Best to Eat Like the Greeks After Heart Disease

NEW YORK (Reuters) - People with heart disease who stick to a so-called Mediterranean diet -- heavy on fish and vegetables, and low on saturated fats -- tend to live longer than those who follow different diets, new research suggests.

Investigators based in Greece and the U.S. found that, among a group of more than 1,300 men and women diagnosed with heart disease, those who ate a more Mediterranean diet were nearly 30 percent less likely to die during follow up, which lasted close to four years.

Based on these findings, lead author Dr. Antonia Trichopoulou at Athens Medical School and Harvard University in Boston told Reuters Health that she would "absolutely" recommend a Mediterranean diet for everybody diagnosed with heart disease.

A Mediterranean-style diet is rich in fruits, vegetables, grains and nuts. It includes few saturated fats like the ones in red meat but plenty of healthier fatty acids like those found in olive oil. It also features moderate amounts of red wine.

Recently, research has shown that following this diet can provide a range of health benefits, including a lower risk of heart disease, arthritis, cancer and age-related memory loss.

Recently, Trichopoulou and her team observed that following a Mediterranean-style diet appears to reduce the risk of death among people free of heart disease.

As part of the current study, the researchers followed 1,302 Greek men and women for nearly four years, noting what they ate. All were diagnosed with heart disease.

The researchers scored how closely people followed the Mediterranean diet using a 10-point scale, with a higher score indicating a higher adherence to the diet.

Reporting in the Archives of Internal Medicine, the investigators found that for every 2 point increase in diet scores, the risk of dying decreased by 27 percent.
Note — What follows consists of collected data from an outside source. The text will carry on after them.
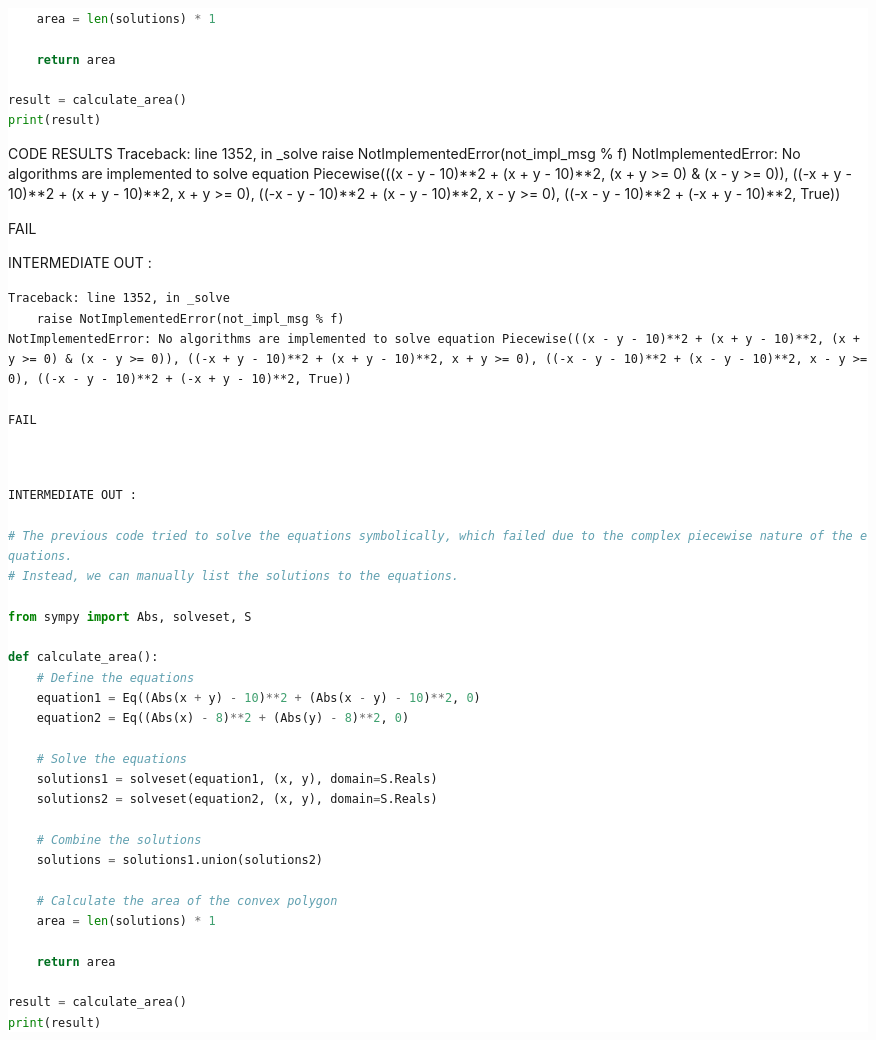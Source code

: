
 ```python
    area = len(solutions) * 1

    return area

result = calculate_area()
print(result)
```

CODE RESULTS Traceback: line 1352, in _solve
    raise NotImplementedError(not_impl_msg % f)
NotImplementedError: No algorithms are implemented to solve equation Piecewise(((x - y - 10)**2 + (x + y - 10)**2, (x + y >= 0) & (x - y >= 0)), ((-x + y - 10)**2 + (x + y - 10)**2, x + y >= 0), ((-x - y - 10)**2 + (x - y - 10)**2, x - y >= 0), ((-x - y - 10)**2 + (-x + y - 10)**2, True))

FAIL


INTERMEDIATE OUT :
```output
Traceback: line 1352, in _solve
    raise NotImplementedError(not_impl_msg % f)
NotImplementedError: No algorithms are implemented to solve equation Piecewise(((x - y - 10)**2 + (x + y - 10)**2, (x + y >= 0) & (x - y >= 0)), ((-x + y - 10)**2 + (x + y - 10)**2, x + y >= 0), ((-x - y - 10)**2 + (x - y - 10)**2, x - y >= 0), ((-x - y - 10)**2 + (-x + y - 10)**2, True))

FAIL

```
```python


INTERMEDIATE OUT :

# The previous code tried to solve the equations symbolically, which failed due to the complex piecewise nature of the equations.
# Instead, we can manually list the solutions to the equations.

from sympy import Abs, solveset, S

def calculate_area():
    # Define the equations
    equation1 = Eq((Abs(x + y) - 10)**2 + (Abs(x - y) - 10)**2, 0)
    equation2 = Eq((Abs(x) - 8)**2 + (Abs(y) - 8)**2, 0)

    # Solve the equations
    solutions1 = solveset(equation1, (x, y), domain=S.Reals)
    solutions2 = solveset(equation2, (x, y), domain=S.Reals)

    # Combine the solutions
    solutions = solutions1.union(solutions2)

    # Calculate the area of the convex polygon
    area = len(solutions) * 1

    return area

result = calculate_area()
print(result)
```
No one ingredient of the Mediterranean diet appeared to have the biggest impact on health, the researchers note. This finding suggests that the Mediterranean-style diet is an "integral entity," Trichopoulou noted. "The total is much more than the constituents," she explained.

The Mediterranean diet, Trichopoulou said, likely helps people live longer with heart disease for the same reason the diet appears to help prevent heart disease in the first place -- by improving cholesterol and blood pressure, for instance.

"There is also speculation that the traditional Mediterranean foods may contain unidentified compounds with health promoting potential," she added.